Here we have used traversal to crawl the first four pages of data.
(2) Open the developer tools of the web page by shortcut keys (Windows users can open the developer tools of the web page by pressingCtrl + Shift + I
key or F12 to bring up the Browser Developer Tools, for Mac users the shortcut iscommand + option + I
)。
Next, use the pointer tool in the developer tools to take a general look at where the information to be crawled is located in the first two movies and observe if there are any patterns.
You can find the serial number, movie title, ratings, testimonials, and links to details in the first movie in theclass
attribute with the value "item".
(3) Robots Protocol for Douban Movie Top 250
Doesn't see Disallow: /Top250, which suggests that this page can be crawled.
(4) In the Internet world, web requests store browser information in therequest header
(Request Header).
As long as we copy down the browser information, when the crawler program simply initiates the request, it sets up a connection to therequest header
corresponding parameters to successfully masquerade as a browser.
(5) Code ideas
1) Skillful use of the developer tools' pointer tool can easily help us locate data.
2) After using the pointer tool to locate where each piece of data is located, view their patterns.
3) If the tag you want to extract has an attribute, you can use (HTML element name, HTML attribute name='') to extract it; if it doesn't have an attribute, you can find a tag with an attribute near this tag, and then do find() to extract it.
After crawling the information down through the above steps, we come to the final step of our crawler - storing the data.
(6) Storage of data
1) The syntax for calling the class DictWriter in the csv module is:(f, fieldnames)
In the syntax, the parameter f is the file object opened by the open() function. The argument f in the syntax is the file object opened by the open() function; the argument fieldnames is used to set the file header;
2) Implementation(f, fieldnames)
After that, you will get a DictWriter object;
3) The resulting DictWriter object can call thewriteheader()
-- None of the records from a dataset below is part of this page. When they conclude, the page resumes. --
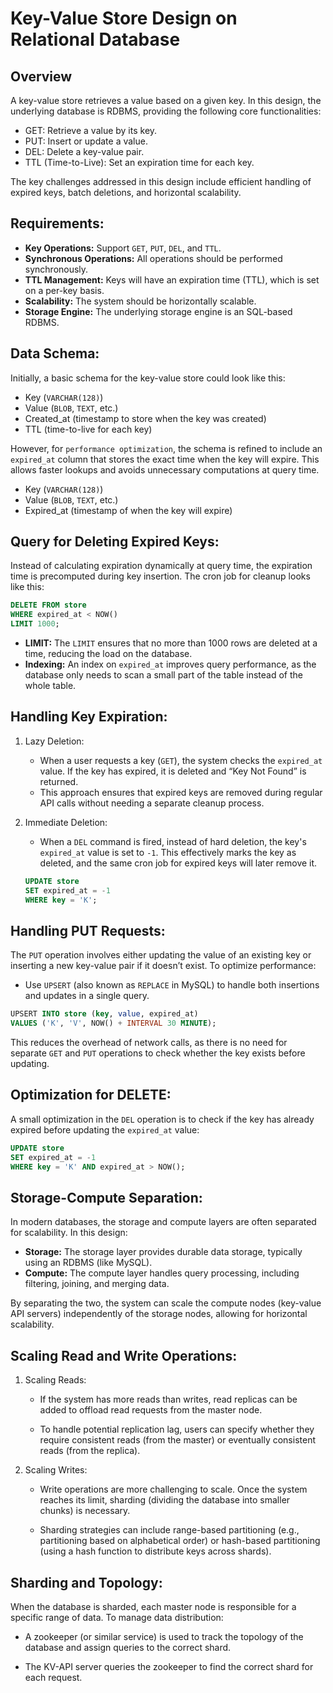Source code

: # Key-Value Store Design on Relational Database

## Overview

A key-value store retrieves a value based on a given key. In this design, the underlying database is RDBMS, providing the following core functionalities:

- GET: Retrieve a value by its key.
- PUT: Insert or update a value.
- DEL: Delete a key-value pair.
- TTL (Time-to-Live): Set an expiration time for each key.

The key challenges addressed in this design include efficient handling of expired keys, batch deletions, and horizontal scalability.

## Requirements:

- **Key Operations:** Support `GET`, `PUT`, `DEL`, and `TTL`.
- **Synchronous Operations:** All operations should be performed synchronously.
- **TTL Management:** Keys will have an expiration time (TTL), which is set on a per-key basis.
- **Scalability:** The system should be horizontally scalable.
- **Storage Engine:** The underlying storage engine is an SQL-based RDBMS.

## Data Schema:
Initially, a basic schema for the key-value store could look like this:

- Key (`VARCHAR(128)`)
- Value (`BLOB`, `TEXT`, etc.)
- Created_at (timestamp to store when the key was created)
- TTL (time-to-live for each key)

However, for `performance optimization`, the schema is refined to include an `expired_at` column that stores the exact time when the key will expire. This allows faster lookups and avoids unnecessary computations at query time.

- Key (`VARCHAR(128)`)
- Value (`BLOB`, `TEXT`, etc.)
- Expired_at (timestamp of when the key will expire)

## Query for Deleting Expired Keys:

Instead of calculating expiration dynamically at query time, the expiration time is precomputed during key insertion. The cron job for cleanup looks like this:

```sql
DELETE FROM store
WHERE expired_at < NOW()
LIMIT 1000;
```

- **LIMIT:** The `LIMIT` ensures that no more than 1000 rows are deleted at a time, reducing the load on the database.
- **Indexing:** An index on `expired_at` improves query performance, as the database only needs to scan a small part of the table instead of the whole table.

## Handling Key Expiration:

1. Lazy Deletion:
    - When a user requests a key (`GET`), the system checks the `expired_at` value. If the key has expired, it is deleted and “Key Not Found” is returned.
    - This approach ensures that expired keys are removed during regular API calls without needing a separate cleanup process.

2. Immediate Deletion:
    - When a `DEL` command is fired, instead of hard deletion, the key's `expired_at` value is set to `-1`. This effectively marks the key as deleted, and the same cron job for expired keys will later remove it.

    ```sql
    UPDATE store 
    SET expired_at = -1
    WHERE key = 'K';
    ```

## Handling PUT Requests:
The `PUT` operation involves either updating the value of an existing key or inserting a new key-value pair if it doesn’t exist. To optimize performance:

- Use `UPSERT` (also known as `REPLACE` in MySQL) to handle both insertions and updates in a single query.

```sql
UPSERT INTO store (key, value, expired_at)
VALUES ('K', 'V', NOW() + INTERVAL 30 MINUTE);
```
This reduces the overhead of network calls, as there is no need for separate `GET` and `PUT` operations to check whether the key exists before updating.

## Optimization for DELETE:
A small optimization in the `DEL` operation is to check if the key has already expired before updating the `expired_at` value:

```sql
UPDATE store 
SET expired_at = -1
WHERE key = 'K' AND expired_at > NOW();
```

## Storage-Compute Separation:
In modern databases, the storage and compute layers are often separated for scalability. In this design:

- **Storage:**  The storage layer provides durable data storage, typically using an RDBMS (like MySQL).
- **Compute:** The compute layer handles query processing, including filtering, joining, and merging data.

By separating the two, the system can scale the compute nodes (key-value API servers) independently of the storage nodes, allowing for horizontal scalability.

## Scaling Read and Write Operations:

1. Scaling Reads:

    - If the system has more reads than writes, read replicas can be added to offload read requests from the master node.

    - To handle potential replication lag, users can specify whether they require consistent reads (from the master) or eventually consistent reads (from the replica).

2. Scaling Writes:
    - Write operations are more challenging to scale. Once the system reaches its limit, sharding (dividing the database into smaller chunks) is necessary.

    - Sharding strategies can include range-based partitioning (e.g., partitioning based on alphabetical order) or hash-based partitioning (using a hash function to distribute keys across shards).

## Sharding and Topology:

When the database is sharded, each master node is responsible for a specific range of data. To manage data distribution:

- A zookeeper (or similar service) is used to track the topology of the database and assign queries to the correct shard.

- The KV-API server queries the zookeeper to find the correct shard for each request.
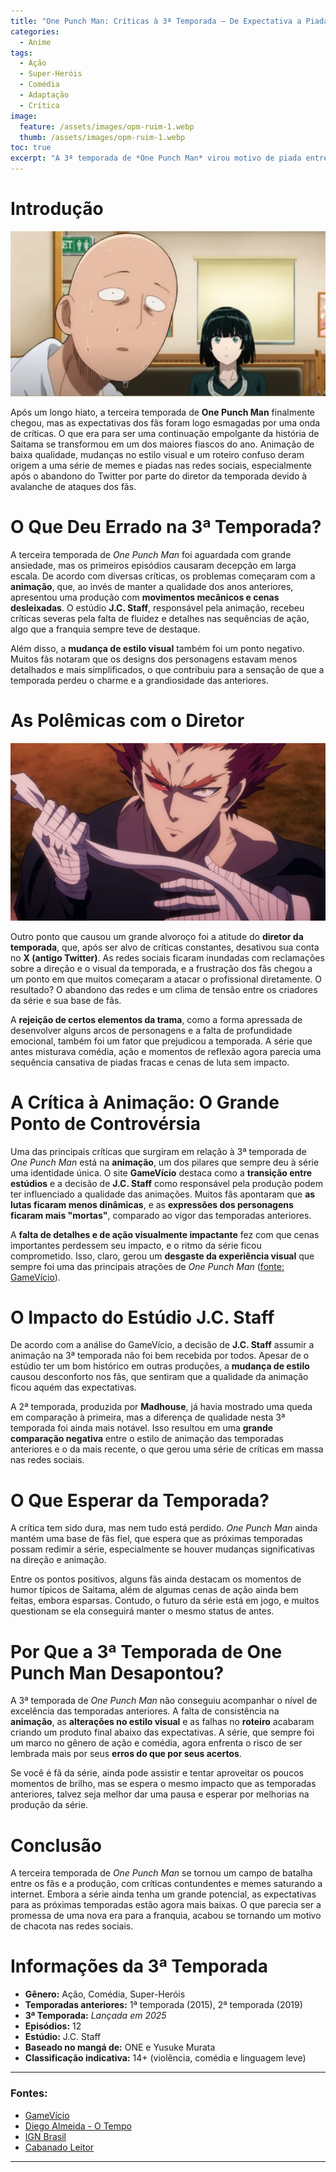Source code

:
 ```yaml
---
title: "One Punch Man: Críticas à 3ª Temporada – De Expectativa a Piada"
categories:
  - Anime
tags:
  - Ação
  - Super-Heróis
  - Comédia
  - Adaptação
  - Crítica
image:
  feature: /assets/images/opm-ruim-1.webp
  thumb: /assets/images/opm-ruim-1.webp
toc: true
excerpt: "A 3ª temporada de *One Punch Man* virou motivo de piada entre os fãs, com críticas sobre animação, roteiro e mudanças controversas. Entenda as reações e a polêmica que está dominando a comunidade."
---
```


# Introdução

![One Punch Man 3ª Temporada: A decepção que virou meme.](/assets/images/opm-ruim-1.webp)

Após um longo hiato, a terceira temporada de **One Punch Man** finalmente chegou, mas as expectativas dos fãs foram logo esmagadas por uma onda de críticas. O que era para ser uma continuação empolgante da história de Saitama se transformou em um dos maiores fiascos do ano. Animação de baixa qualidade, mudanças no estilo visual e um roteiro confuso deram origem a uma série de memes e piadas nas redes sociais, especialmente após o abandono do Twitter por parte do diretor da temporada devido à avalanche de ataques dos fãs.

# O Que Deu Errado na 3ª Temporada?

A terceira temporada de *One Punch Man* foi aguardada com grande ansiedade, mas os primeiros episódios causaram decepção em larga escala. De acordo com diversas críticas, os problemas começaram com a **animação**, que, ao invés de manter a qualidade dos anos anteriores, apresentou uma produção com **movimentos mecânicos e cenas desleixadas**. O estúdio **J.C. Staff**, responsável pela animação, recebeu críticas severas pela falta de fluidez e detalhes nas sequências de ação, algo que a franquia sempre teve de destaque.

Além disso, a **mudança de estilo visual** também foi um ponto negativo. Muitos fãs notaram que os designs dos personagens estavam menos detalhados e mais simplificados, o que contribuiu para a sensação de que a temporada perdeu o charme e a grandiosidade das anteriores.

# As Polêmicas com o Diretor

![Ataques ao diretor da 3ª temporada são frequentes nas redes sociais.](/assets/images/opm-ruim-2.webp)

Outro ponto que causou um grande alvoroço foi a atitude do **diretor da temporada**, que, após ser alvo de críticas constantes, desativou sua conta no **X (antigo Twitter)**. As redes sociais ficaram inundadas com reclamações sobre a direção e o visual da temporada, e a frustração dos fãs chegou a um ponto em que muitos começaram a atacar o profissional diretamente. O resultado? O abandono das redes e um clima de tensão entre os criadores da série e sua base de fãs.

A **rejeição de certos elementos da trama**, como a forma apressada de desenvolver alguns arcos de personagens e a falta de profundidade emocional, também foi um fator que prejudicou a temporada. A série que antes misturava comédia, ação e momentos de reflexão agora parecia uma sequência cansativa de piadas fracas e cenas de luta sem impacto.

# A Crítica à Animação: O Grande Ponto de Controvérsia

Uma das principais críticas que surgiram em relação à 3ª temporada de *One Punch Man* está na **animação**, um dos pilares que sempre deu à série uma identidade única. O site **GameVício** destaca como a **transição entre estúdios** e a decisão de **J.C. Staff** como responsável pela produção podem ter influenciado a qualidade das animações. Muitos fãs apontaram que **as lutas ficaram menos dinâmicas**, e as **expressões dos personagens ficaram mais "mortas"**, comparado ao vigor das temporadas anteriores.

A **falta de detalhes e de ação visualmente impactante** fez com que cenas importantes perdessem seu impacto, e o ritmo da série ficou comprometido. Isso, claro, gerou um **desgaste da experiência visual** que sempre foi uma das principais atrações de *One Punch Man* ([fonte: GameVício](https://www.gamevicio.com/noticias/2025/10/one-punch-man-criticas-a-animacao/)).

# O Impacto do Estúdio J.C. Staff

De acordo com a análise do GameVício, a decisão de **J.C. Staff** assumir a animação na 3ª temporada não foi bem recebida por todos. Apesar de o estúdio ter um bom histórico em outras produções, a **mudança de estilo** causou desconforto nos fãs, que sentiram que a qualidade da animação ficou aquém das expectativas.

A 2ª temporada, produzida por **Madhouse**, já havia mostrado uma queda em comparação à primeira, mas a diferença de qualidade nesta 3ª temporada foi ainda mais notável. Isso resultou em uma **grande comparação negativa** entre o estilo de animação das temporadas anteriores e o da mais recente, o que gerou uma série de críticas em massa nas redes sociais.

# O Que Esperar da Temporada?

A crítica tem sido dura, mas nem tudo está perdido. *One Punch Man* ainda mantém uma base de fãs fiel, que espera que as próximas temporadas possam redimir a série, especialmente se houver mudanças significativas na direção e animação.

Entre os pontos positivos, alguns fãs ainda destacam os momentos de humor típicos de Saitama, além de algumas cenas de ação ainda bem feitas, embora esparsas. Contudo, o futuro da série está em jogo, e muitos questionam se ela conseguirá manter o mesmo status de antes.

# Por Que a 3ª Temporada de One Punch Man Desapontou?

A 3ª temporada de *One Punch Man* não conseguiu acompanhar o nível de excelência das temporadas anteriores. A falta de consistência na **animação**, as **alterações no estilo visual** e as falhas no **roteiro** acabaram criando um produto final abaixo das expectativas. A série, que sempre foi um marco no gênero de ação e comédia, agora enfrenta o risco de ser lembrada mais por seus **erros do que por seus acertos**.

Se você é fã da série, ainda pode assistir e tentar aproveitar os poucos momentos de brilho, mas se espera o mesmo impacto que as temporadas anteriores, talvez seja melhor dar uma pausa e esperar por melhorias na produção da série.

# Conclusão

A terceira temporada de *One Punch Man* se tornou um campo de batalha entre os fãs e a produção, com críticas contundentes e memes saturando a internet. Embora a série ainda tenha um grande potencial, as expectativas para as próximas temporadas estão agora mais baixas. O que parecia ser a promessa de uma nova era para a franquia, acabou se tornando um motivo de chacota nas redes sociais.

# Informações da 3ª Temporada

- **Gênero:** Ação, Comédia, Super-Heróis  
- **Temporadas anteriores:** 1ª temporada (2015), 2ª temporada (2019)  
- **3ª Temporada:** *Lançada em 2025*  
- **Episódios:** 12  
- **Estúdio:** J.C. Staff  
- **Baseado no mangá de:** ONE e Yusuke Murata  
- **Classificação indicativa:** 14+ (violência, comédia e linguagem leve)

---

### Fontes:
- [GameVício](https://www.gamevicio.com/noticias/2025/10/one-punch-man-criticas-a-animacao/)
- [Diego Almeida - O Tempo](https://www.otempo.com.br/opiniao/diego-almeida/2025/10/20/one-punch-man-de-tao-ruim-3a-temporada-vira-motivo-de-piada-entre-fas)
- [IGN Brasil](https://br.ign.com/one-punch-man/147477/news/diretor-da-3a-temporada-de-one-punch-man-desativa-conta-no-x-apos-sofrer-ataques-constantes-de-fas)
- [Cabanado Leitor](https://cabanadoleitor.com.br/diretor-de-one-punch-man-abandona-twitter/)

---
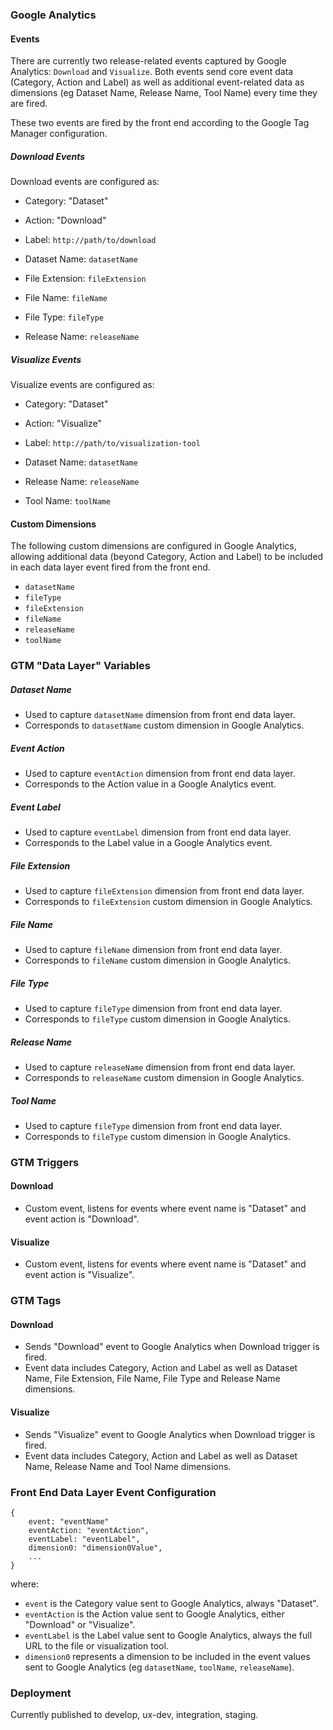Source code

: ### Google Analytics

#### Events

There are currently two release-related events captured by Google Analytics: `Download` and `Visualize`. Both events send core event data (Category, Action and Label) as well as additional event-related data as dimensions (eg Dataset Name, Release Name, Tool Name) every time they are fired.

These two events are fired by the front end according to the Google Tag Manager configuration.

##### Download Events

Download events are configured as:

- Category: "Dataset"
- Action: "Download"
- Label: `http://path/to/download`

- Dataset Name: `datasetName`
- File Extension: `fileExtension`
- File Name: `fileName`
- File Type: `fileType`
- Release Name: `releaseName`

##### Visualize Events

Visualize events are configured as:

- Category: "Dataset"
- Action: "Visualize"
- Label: `http://path/to/visualization-tool`

- Dataset Name: `datasetName`
- Release Name: `releaseName`
- Tool Name: `toolName`

#### Custom Dimensions

The following custom dimensions are configured in Google Analytics, allowing additional data (beyond Category, Action and Label) to be included in each data layer event fired from the front end.

- `datasetName`
- `fileType`
- `fileExtension`
- `fileName`
- `releaseName`
- `toolName`

### GTM "Data Layer" Variables

##### Dataset Name
- Used to capture `datasetName` dimension from front end data layer.
- Corresponds to `datasetName` custom dimension in Google Analytics.

##### Event Action
- Used to capture `eventAction` dimension from front end data layer.
- Corresponds to the Action value in a Google Analytics event.

##### Event Label
- Used to capture `eventLabel` dimension from front end data layer.
- Corresponds to the Label value in a Google Analytics event.

##### File Extension
- Used to capture `fileExtension` dimension from front end data layer.
- Corresponds to `fileExtension` custom dimension in Google Analytics.

##### File Name
- Used to capture `fileName` dimension from front end data layer.
- Corresponds to `fileName` custom dimension in Google Analytics.

##### File Type
- Used to capture `fileType` dimension from front end data layer.
- Corresponds to `fileType` custom dimension in Google Analytics.

##### Release Name
- Used to capture `releaseName` dimension from front end data layer.
- Corresponds to `releaseName` custom dimension in Google Analytics.

##### Tool Name
- Used to capture `fileType` dimension from front end data layer.
- Corresponds to `fileType` custom dimension in Google Analytics.

### GTM Triggers

#### Download
- Custom event, listens for events where event name is "Dataset" and event action is "Download".

#### Visualize
- Custom event, listens for events where event name is "Dataset" and event action is "Visualize".

### GTM Tags

#### Download
- Sends "Download" event to Google Analytics when Download trigger is fired.
- Event data includes Category, Action and Label as well as Dataset Name, File Extension, File Name, File Type and Release Name dimensions.

#### Visualize
- Sends "Visualize" event to Google Analytics when Download trigger is fired.
- Event data includes Category, Action and Label as well as Dataset Name, Release Name and Tool Name dimensions.

### Front End Data Layer Event Configuration

```
{
	event: "eventName"
    eventAction: "eventAction",
    eventLabel: "eventLabel",
    dimension0: "dimension0Value",
    ...
}
```

where:
- `event` is the Category value sent to Google Analytics, always "Dataset".
- `eventAction` is the Action value sent to Google Analytics, either "Download" or "Visualize".
- `eventLabel` is the Label value sent to Google Analytics, always the full URL to the file or visualization tool.
- `dimension0` represents a dimension to be included in the event values sent to Google Analytics (eg `datasetName`, `toolName`, `releaseName`).

### Deployment

Currently published to develop, ux-dev, integration, staging.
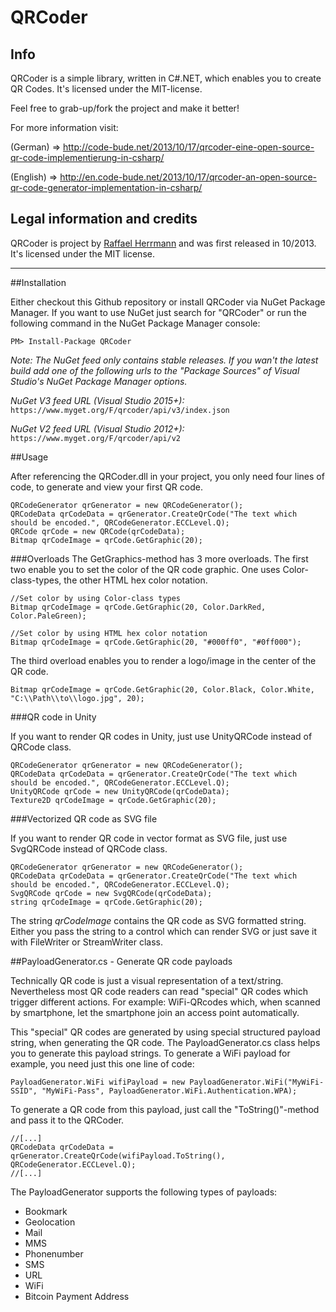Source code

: # QRCoder

## Info 

QRCoder is a simple library, written in C#.NET, which enables you to create QR Codes. It's licensed under the MIT-license.

Feel free to grab-up/fork the project and make it better!

For more information visit:

(German) => http://code-bude.net/2013/10/17/qrcoder-eine-open-source-qr-code-implementierung-in-csharp/

(English) => http://en.code-bude.net/2013/10/17/qrcoder-an-open-source-qr-code-generator-implementation-in-csharp/
 

## Legal information and credits

QRCoder is project by [Raffael Herrmann](http://raffaelherrmann.de) and was first released 
in 10/2013. It's licensed under the MIT license.


* * *


##Installation

Either checkout this Github repository or install QRCoder via NuGet Package Manager. If you want to use NuGet just search for "QRCoder" or run the following command in the NuGet Package Manager console:
```
PM> Install-Package QRCoder
```

*Note: The NuGet feed only contains stable releases. If you wan't the latest build add one of the following urls to the "Package Sources" of Visual Studio's NuGet Package Manager options.*

*NuGet V3 feed URL (Visual Studio 2015+):* `https://www.myget.org/F/qrcoder/api/v3/index.json`

*NuGet V2 feed URL (Visual Studio 2012+):* `https://www.myget.org/F/qrcoder/api/v2`



##Usage

After referencing the QRCoder.dll in your project, you only need four lines of code, to generate and view your first QR code.

```
QRCodeGenerator qrGenerator = new QRCodeGenerator();
QRCodeData qrCodeData = qrGenerator.CreateQrCode("The text which should be encoded.", QRCodeGenerator.ECCLevel.Q);
QRCode qrCode = new QRCode(qrCodeData);
Bitmap qrCodeImage = qrCode.GetGraphic(20);
```

###Overloads
The GetGraphics-method has 3 more overloads. The first two enable you to set the color of the QR code graphic. One uses Color-class-types, the other HTML hex color notation.

```
//Set color by using Color-class types
Bitmap qrCodeImage = qrCode.GetGraphic(20, Color.DarkRed, Color.PaleGreen);

//Set color by using HTML hex color notation
Bitmap qrCodeImage = qrCode.GetGraphic(20, "#000ff0", "#0ff000");
```

The third overload enables you to render a logo/image in the center of the QR code.

```
Bitmap qrCodeImage = qrCode.GetGraphic(20, Color.Black, Color.White, "C:\\Path\\to\\logo.jpg", 20);
```

###QR code in Unity

If you want to render QR codes in Unity, just use UnityQRCode instead of QRCode class.

```
QRCodeGenerator qrGenerator = new QRCodeGenerator();
QRCodeData qrCodeData = qrGenerator.CreateQrCode("The text which should be encoded.", QRCodeGenerator.ECCLevel.Q);
UnityQRCode qrCode = new UnityQRCode(qrCodeData);
Texture2D qrCodeImage = qrCode.GetGraphic(20);
```

###Vectorized QR code as SVG file

If you want to render QR code in vector format as SVG file, just use SvgQRCode instead of QRCode class.

```
QRCodeGenerator qrGenerator = new QRCodeGenerator();
QRCodeData qrCodeData = qrGenerator.CreateQrCode("The text which should be encoded.", QRCodeGenerator.ECCLevel.Q);
SvgQRCode qrCode = new SvgQRCode(qrCodeData);
string qrCodeImage = qrCode.GetGraphic(20);
```

The string *qrCodeImage* contains the QR code as SVG formatted string. Either you pass the string to a control which can render SVG or just save it with FileWriter or StreamWriter class. 


##PayloadGenerator.cs - Generate QR code payloads

Technically QR code is just a visual representation of a text/string. Nevertheless most QR code readers can read "special" QR codes which trigger different actions. For example: WiFi-QRcodes which, when scanned by smartphone, let the smartphone join an access point automatically.

This "special" QR codes are generated by using special structured payload string, when generating the QR code. The PayloadGenerator.cs class helps you to generate this payload strings. To generate a WiFi payload for example, you need just this one line of code:

```
PayloadGenerator.WiFi wifiPayload = new PayloadGenerator.WiFi("MyWiFi-SSID", "MyWiFi-Pass", PayloadGenerator.WiFi.Authentication.WPA);
```

To generate a QR code from this payload, just call the "ToString()"-method and pass it to the QRCoder.

```
//[...]
QRCodeData qrCodeData = qrGenerator.CreateQrCode(wifiPayload.ToString(), QRCodeGenerator.ECCLevel.Q);
//[...]
```

The PayloadGenerator supports the following types of payloads:

* Bookmark
* Geolocation
* Mail
* MMS
* Phonenumber
* SMS
* URL
* WiFi
* Bitcoin Payment Address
method, which writes the fieldnames to the first line of the csv;
4) Finally, callwriterows()
method writes multiple dictionaries to a csv file.
Running results:
Generated CSV file:
summarize
To this article on the use of python to crawl the first one hundred movie douban article is introduced to this, more related python crawl douban movie content please search for my previous articles or continue to browse the following related articles I hope that you will support me more in the future!